By Matt Kindt, Jose Luis, Sandro Ribeiro, Alisson Rodrigues, Jefte Palo, Andrew Dalhouse, and Ulises Arreola
Writer Matt Kindt has many talents; his vision for a series, mastery of the creative process, and exponential beard growth, to name only a few. Kindt has written 100% of Unity to date, so it is safe to say that not only does he “know” the characters, but further that he “knows” their future and how everything in-between fits together. Kindt also writes the ongoing Ninjak series (both a fan favorite and popular) starring a key-member of the title which further solidifies his grasp of all-angles Unity.
It is no spoiler or small secret that the story of Unity #19 and #20 revolve around a new character known as the War Monger (simply read the cover of #19 and it says as much). Honestly, the character is fairly interesting whose background and story expands the known history of the Valiant Universe (certainly enough for future stories that may be someday written). The tone and style of War Monger might fit better on the pages of Ivar, Timewalker or (we can only hope…) Archer & Armstrong as the character is written quite comically, while also being a credible and menacing threat. How exactly Toyo Harada or the Bleeding Monk have allowed her to continue to exist is beyond reasonable logic, but this is a review and not continuity wish-fulfillment.
Compared side-by-side, Unity #20 is a better issue than Unity #19, improving on the previous issue on a number of levels. Reading Unity #19 it was easy for many readers to say to themselves “Huh….? Wait, what just happened and why…?” whereas Unity #20 flows a bit smoother, while keeping the characters involved, well, acting like they actually are supposed to – unlike they did in issue #19. For proof and/or supporting evidence for this obviously opinionated statement, read Ninjak #1-#4, then re-read Unity #19 to come to your own conclusion about how Ninjak was used.

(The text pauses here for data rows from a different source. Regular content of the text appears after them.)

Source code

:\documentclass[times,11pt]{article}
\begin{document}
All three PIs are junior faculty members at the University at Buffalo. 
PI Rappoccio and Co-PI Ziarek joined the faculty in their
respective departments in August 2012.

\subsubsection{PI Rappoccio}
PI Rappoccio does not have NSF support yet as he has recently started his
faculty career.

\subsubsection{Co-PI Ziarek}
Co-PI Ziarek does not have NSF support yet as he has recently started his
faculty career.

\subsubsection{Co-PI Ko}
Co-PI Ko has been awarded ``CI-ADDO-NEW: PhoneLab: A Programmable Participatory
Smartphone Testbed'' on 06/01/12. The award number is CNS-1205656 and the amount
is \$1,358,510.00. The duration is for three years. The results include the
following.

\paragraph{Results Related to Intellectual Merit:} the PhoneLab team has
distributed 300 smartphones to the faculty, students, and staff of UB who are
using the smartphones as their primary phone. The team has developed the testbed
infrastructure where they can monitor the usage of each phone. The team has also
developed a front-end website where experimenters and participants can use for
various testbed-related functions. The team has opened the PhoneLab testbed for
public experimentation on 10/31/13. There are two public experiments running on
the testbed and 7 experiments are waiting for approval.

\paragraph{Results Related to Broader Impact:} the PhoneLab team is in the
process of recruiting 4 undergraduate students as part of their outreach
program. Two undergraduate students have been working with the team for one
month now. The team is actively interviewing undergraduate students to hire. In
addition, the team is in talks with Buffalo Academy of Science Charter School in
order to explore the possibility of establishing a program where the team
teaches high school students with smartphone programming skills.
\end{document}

Some debate, however, has existed on social media and on various forums about the interior page art penciled, inked, and colored by the team of Jose Luis, Sandro Ribeiro, Alisson Rodrigues, Jefte Palo (with colorists Andrew Dalhouse and Ulises Arreola). It appears that Unity #19 and #20 may very well have had too many “chef’s in the kitchen” (artistically) and spoiled the broth (or artistic presentation in this case). Both issues #19 and #20 occur in different time periods; the past and the present. Artwork for pages set in the “past” are quite detailed and of a quality that works well with the 18 issues (and #0…) that came before. The arguable issues come with artwork for pages set in the “present” which appear almost cartoonish with far less detail and quality. The transition is quite jarring, and detracts from the overall experience.
Some might disagree, but a spade is a spade; for a title called Unity , we needed more “unity” with how the artwork comes together in #20 (as well as #19). A potential solution could be to use one artist, or at least two that compliment each other’s styles. This title is solid enough to demand as much.